The Lost World of British Communism
- Author: Raphael Samuel
- Language: English
- Publisher: Verso Books
- Publication date: 2006
- Pages: 244
- ISBN: 9781844671038
- OCLC: 71239437

= The Lost World of British Communism =

The Lost World of British Communism is a book by Raphael Samuel first published, posthumously, in 2006 by Verso Books.

==Content==
The book is composed of a series of essays that were collected together to mark the ten year anniversary of Samuel's death in 1996. They describe the development of the Communist Party of Great Britain in the 1940s and the experience of being a member of it from the vantage point of the 1980s. All of the three essays in the work were published by the New Left Review between 1984 and 1987.

The book engages with a number of different aspects of Communism in Britain, for example the way in which the party was organised on a top-down basis that was founded upon direction by the Comintern and that had elements of the Leninist idea of a 'vanguard party' centred on a small group of professional revolutionaries.

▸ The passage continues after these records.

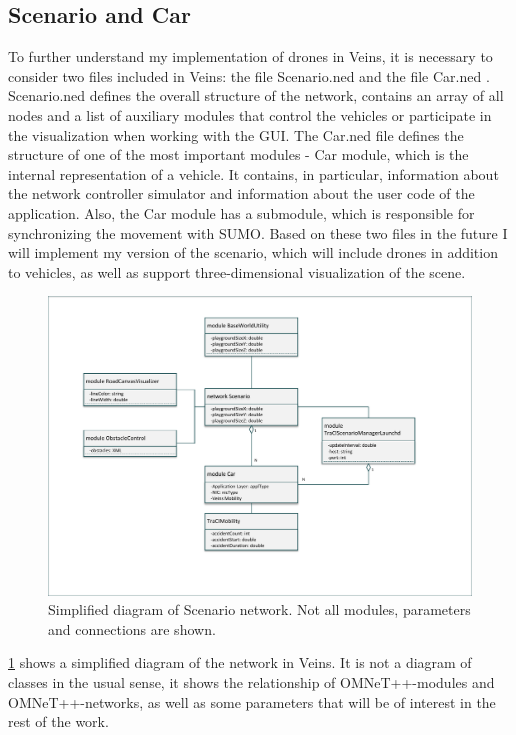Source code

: \documentclass[]{nsm-thesis}
\begin{document}
\subsection {Scenario and Car}
\label{sec:scenarioned}

To further understand my implementation of drones in Veins, it is necessary to consider two files included in Veins: the file Scenario.ned \cite{scenarioned} and the file Car.ned \cite{carned}. Scenario.ned defines the overall structure of the network, contains an array of all nodes and a list of auxiliary modules that control the vehicles or participate in the visualization when working with the GUI. The Car.ned file defines the structure of one of the most important modules - Car module, which is the internal representation of a vehicle. It contains, in particular, information about the network controller simulator and information about the user code of the application. Also, the Car module has a submodule, which is responsible for synchronizing the movement with SUMO. Based on these two files in the future I will implement my version of the scenario, which will include drones in addition to vehicles, as well as support three-dimensional visualization of the scene. 

\begin{figure}
	\centering
	\includegraphics[width=1\textwidth]{figures/Scenario.pdf}
	\caption{Simplified diagram of Scenario \cite{scenarioned} network. Not all modules, parameters and connections are shown.}
	\label{fig:scenarioned}
\end{figure}

\cref{fig:scenarioned} shows a simplified diagram of the network in Veins. It is not a diagram of classes in the usual sense, it shows the relationship of OMNeT++-modules and OMNeT++-networks, as well as some parameters that will be of interest in the rest of the work. 
\end{document}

The book also examines the state of left-wing politics in the UK in the challenging environment of the Thatcherite 1980s and, in the case of the British Communist party of the time, the way in which it was divided between an 'old guard' faction and the younger forces aligned around Marxism Today at the time. Samuel himself had left the organisation thirty years earlier. One of his overall assessments of the movement was that it embodied a "doomed, flawed but noble faith".